| Assigned task |
In the entries below, identify every line with the string "static" and copy it.

Material for this task START

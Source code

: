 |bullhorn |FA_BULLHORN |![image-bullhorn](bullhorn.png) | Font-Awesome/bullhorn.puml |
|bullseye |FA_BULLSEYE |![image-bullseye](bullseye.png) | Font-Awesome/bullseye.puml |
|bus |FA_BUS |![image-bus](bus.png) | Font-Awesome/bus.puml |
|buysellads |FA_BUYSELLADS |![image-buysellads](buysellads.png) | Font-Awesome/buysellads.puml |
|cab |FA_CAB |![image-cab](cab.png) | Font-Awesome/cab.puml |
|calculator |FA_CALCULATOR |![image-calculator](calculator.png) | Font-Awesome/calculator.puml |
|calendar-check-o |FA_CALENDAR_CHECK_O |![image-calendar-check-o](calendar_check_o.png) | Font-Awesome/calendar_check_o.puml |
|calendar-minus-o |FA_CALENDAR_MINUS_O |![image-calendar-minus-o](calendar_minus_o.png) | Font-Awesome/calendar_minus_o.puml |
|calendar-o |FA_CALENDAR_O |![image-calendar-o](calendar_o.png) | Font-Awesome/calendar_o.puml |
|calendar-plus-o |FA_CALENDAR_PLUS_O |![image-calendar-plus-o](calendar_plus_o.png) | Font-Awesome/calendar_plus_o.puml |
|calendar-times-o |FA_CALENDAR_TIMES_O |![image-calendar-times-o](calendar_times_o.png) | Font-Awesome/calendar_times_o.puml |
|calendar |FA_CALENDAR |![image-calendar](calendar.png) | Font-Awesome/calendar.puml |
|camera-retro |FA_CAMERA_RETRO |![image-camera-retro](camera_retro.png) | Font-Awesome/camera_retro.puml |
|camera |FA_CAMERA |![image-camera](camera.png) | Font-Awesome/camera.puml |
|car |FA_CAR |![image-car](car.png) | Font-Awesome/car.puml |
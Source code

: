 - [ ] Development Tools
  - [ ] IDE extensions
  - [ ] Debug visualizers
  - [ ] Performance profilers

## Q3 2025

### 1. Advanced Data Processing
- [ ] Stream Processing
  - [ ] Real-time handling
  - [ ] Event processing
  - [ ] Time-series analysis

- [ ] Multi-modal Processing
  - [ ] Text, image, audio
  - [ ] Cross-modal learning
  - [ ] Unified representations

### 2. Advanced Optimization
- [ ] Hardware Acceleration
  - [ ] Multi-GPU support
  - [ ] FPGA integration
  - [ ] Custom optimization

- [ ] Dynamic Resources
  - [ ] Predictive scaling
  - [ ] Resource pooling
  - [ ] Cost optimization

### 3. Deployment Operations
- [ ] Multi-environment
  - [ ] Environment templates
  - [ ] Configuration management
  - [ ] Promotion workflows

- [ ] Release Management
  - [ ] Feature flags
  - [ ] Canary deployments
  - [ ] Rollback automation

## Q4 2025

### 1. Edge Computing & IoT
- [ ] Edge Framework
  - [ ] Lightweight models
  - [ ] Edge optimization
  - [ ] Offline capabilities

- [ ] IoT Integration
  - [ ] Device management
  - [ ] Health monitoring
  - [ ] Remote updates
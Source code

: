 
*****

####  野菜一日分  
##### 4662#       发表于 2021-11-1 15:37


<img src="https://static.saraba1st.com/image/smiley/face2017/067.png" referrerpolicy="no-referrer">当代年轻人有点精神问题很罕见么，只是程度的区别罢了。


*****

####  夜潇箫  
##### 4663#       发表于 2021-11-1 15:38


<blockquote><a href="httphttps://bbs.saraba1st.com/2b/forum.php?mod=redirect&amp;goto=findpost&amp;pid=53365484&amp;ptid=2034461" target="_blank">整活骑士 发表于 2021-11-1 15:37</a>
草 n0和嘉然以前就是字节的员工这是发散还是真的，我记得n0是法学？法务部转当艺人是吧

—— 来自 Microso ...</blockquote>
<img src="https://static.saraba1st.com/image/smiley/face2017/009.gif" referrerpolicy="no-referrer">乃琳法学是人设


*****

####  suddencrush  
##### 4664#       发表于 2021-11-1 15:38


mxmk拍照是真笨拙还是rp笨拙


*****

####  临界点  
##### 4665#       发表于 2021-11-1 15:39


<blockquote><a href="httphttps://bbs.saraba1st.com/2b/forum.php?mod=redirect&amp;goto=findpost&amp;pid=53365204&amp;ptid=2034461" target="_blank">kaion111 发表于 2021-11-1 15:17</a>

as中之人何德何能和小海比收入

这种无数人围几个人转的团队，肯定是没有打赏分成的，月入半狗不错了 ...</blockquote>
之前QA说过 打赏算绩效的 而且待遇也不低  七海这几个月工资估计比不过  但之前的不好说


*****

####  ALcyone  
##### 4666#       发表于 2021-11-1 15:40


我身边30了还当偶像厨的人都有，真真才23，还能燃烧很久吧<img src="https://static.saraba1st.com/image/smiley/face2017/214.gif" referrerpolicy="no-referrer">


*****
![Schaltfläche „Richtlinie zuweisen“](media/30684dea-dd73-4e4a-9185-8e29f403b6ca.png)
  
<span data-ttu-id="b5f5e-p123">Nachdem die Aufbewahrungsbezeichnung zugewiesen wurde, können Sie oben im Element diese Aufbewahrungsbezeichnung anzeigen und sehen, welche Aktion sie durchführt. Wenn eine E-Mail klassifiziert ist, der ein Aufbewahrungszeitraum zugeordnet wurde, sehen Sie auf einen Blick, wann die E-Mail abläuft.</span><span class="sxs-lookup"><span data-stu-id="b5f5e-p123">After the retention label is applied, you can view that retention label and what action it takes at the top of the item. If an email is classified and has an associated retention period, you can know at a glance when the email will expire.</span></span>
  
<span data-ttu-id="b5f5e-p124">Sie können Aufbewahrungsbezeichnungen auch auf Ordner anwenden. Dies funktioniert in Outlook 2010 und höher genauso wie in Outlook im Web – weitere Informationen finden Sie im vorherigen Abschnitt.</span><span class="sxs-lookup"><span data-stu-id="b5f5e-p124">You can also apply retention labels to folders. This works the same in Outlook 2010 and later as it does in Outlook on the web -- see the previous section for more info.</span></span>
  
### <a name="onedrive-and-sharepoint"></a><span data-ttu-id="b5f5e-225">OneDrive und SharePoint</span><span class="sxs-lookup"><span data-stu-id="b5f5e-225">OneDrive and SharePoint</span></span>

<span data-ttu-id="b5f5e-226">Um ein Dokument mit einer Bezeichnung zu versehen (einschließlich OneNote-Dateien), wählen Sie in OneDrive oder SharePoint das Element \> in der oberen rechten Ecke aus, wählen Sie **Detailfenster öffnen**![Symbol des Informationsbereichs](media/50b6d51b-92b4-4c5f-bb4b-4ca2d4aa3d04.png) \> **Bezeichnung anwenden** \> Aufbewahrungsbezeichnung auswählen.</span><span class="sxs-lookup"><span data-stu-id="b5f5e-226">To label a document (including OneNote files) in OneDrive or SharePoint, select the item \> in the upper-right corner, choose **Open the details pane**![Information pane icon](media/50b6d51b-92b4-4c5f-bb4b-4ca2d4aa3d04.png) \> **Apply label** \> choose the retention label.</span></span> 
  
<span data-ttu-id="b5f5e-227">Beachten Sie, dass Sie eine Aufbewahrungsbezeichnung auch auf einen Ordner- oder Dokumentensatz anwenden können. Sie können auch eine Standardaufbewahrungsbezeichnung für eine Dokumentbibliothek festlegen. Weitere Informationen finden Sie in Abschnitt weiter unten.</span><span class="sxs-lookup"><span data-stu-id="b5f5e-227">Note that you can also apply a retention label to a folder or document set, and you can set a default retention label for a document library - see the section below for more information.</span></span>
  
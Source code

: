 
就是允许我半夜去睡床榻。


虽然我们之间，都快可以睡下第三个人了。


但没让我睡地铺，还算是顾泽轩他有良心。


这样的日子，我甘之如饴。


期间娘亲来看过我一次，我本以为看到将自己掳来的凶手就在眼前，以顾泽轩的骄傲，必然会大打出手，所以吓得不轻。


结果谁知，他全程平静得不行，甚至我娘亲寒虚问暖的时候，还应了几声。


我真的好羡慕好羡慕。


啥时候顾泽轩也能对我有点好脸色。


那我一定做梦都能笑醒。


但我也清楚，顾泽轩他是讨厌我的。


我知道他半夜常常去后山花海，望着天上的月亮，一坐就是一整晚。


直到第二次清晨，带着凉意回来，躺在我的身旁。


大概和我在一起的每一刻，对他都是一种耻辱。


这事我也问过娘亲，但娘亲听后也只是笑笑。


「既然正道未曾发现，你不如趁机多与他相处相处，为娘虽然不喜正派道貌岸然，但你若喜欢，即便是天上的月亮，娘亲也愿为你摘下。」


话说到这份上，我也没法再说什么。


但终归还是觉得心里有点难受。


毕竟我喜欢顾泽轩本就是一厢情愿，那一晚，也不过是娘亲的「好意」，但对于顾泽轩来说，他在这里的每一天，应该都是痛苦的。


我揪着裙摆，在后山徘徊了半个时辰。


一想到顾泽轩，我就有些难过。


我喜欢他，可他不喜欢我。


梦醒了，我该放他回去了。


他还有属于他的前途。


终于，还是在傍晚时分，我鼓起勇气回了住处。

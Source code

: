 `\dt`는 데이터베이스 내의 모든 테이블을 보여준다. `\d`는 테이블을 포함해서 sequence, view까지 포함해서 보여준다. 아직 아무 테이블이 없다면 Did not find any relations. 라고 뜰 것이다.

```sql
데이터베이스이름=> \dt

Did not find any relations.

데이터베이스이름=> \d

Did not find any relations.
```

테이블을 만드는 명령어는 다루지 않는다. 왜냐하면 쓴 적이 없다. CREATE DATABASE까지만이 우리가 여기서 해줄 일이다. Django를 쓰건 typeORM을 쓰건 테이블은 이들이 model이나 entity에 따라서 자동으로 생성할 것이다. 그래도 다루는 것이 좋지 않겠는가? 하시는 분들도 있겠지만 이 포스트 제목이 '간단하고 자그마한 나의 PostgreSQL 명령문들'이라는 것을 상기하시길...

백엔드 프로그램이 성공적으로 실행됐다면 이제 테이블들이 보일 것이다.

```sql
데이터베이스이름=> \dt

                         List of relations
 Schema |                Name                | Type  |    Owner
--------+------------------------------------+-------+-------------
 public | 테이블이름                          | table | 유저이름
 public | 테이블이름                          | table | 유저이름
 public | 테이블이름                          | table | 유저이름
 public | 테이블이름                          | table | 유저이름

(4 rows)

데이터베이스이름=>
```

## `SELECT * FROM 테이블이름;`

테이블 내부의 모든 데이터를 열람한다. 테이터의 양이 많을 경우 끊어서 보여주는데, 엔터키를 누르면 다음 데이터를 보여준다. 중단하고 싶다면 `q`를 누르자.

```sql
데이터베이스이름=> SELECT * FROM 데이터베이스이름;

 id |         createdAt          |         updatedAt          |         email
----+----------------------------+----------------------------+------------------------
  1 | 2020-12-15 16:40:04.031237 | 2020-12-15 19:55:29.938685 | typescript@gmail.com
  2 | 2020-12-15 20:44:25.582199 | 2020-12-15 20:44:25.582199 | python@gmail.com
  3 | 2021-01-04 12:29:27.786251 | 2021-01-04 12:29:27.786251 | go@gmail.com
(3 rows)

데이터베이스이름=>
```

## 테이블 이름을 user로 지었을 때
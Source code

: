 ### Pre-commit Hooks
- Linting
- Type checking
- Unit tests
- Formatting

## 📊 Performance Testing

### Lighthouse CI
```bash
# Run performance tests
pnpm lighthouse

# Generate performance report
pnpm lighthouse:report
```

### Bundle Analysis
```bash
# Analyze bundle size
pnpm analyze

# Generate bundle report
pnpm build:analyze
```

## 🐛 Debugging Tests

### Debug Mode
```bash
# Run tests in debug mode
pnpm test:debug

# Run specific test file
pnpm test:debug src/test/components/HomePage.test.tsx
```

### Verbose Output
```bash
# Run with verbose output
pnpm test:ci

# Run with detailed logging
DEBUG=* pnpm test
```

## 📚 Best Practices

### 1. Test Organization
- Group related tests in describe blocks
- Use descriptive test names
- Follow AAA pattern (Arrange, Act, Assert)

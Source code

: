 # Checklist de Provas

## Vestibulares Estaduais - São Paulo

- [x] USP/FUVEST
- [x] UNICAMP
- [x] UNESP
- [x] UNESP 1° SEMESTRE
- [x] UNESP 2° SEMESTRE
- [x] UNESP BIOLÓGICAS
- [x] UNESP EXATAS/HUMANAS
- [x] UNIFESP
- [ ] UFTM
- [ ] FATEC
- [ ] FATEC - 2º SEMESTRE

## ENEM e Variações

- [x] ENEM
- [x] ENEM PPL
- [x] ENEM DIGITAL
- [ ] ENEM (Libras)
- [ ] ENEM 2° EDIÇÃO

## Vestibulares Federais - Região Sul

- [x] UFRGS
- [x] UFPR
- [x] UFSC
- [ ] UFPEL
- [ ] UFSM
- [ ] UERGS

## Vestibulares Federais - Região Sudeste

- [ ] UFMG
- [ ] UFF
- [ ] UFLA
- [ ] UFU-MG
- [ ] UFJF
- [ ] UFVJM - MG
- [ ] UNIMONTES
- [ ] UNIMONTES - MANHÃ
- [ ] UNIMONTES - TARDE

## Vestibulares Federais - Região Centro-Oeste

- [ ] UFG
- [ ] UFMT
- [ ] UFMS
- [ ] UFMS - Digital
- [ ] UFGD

Material for this task END

| Output |
<img src="https://static.saraba1st.com/image/smiley/face2017/067.png" referrerpolicy="no-referrer">当代年轻人有点精神问题很罕见么，只是程度的区别罢了。
<img src="https://static.saraba1st.com/image/smiley/face2017/009.gif" referrerpolicy="no-referrer">乃琳法学是人设
我身边30了还当偶像厨的人都有，真真才23，还能燃烧很久吧<img src="https://static.saraba1st.com/image/smiley/face2017/214.gif" referrerpolicy="no-referrer">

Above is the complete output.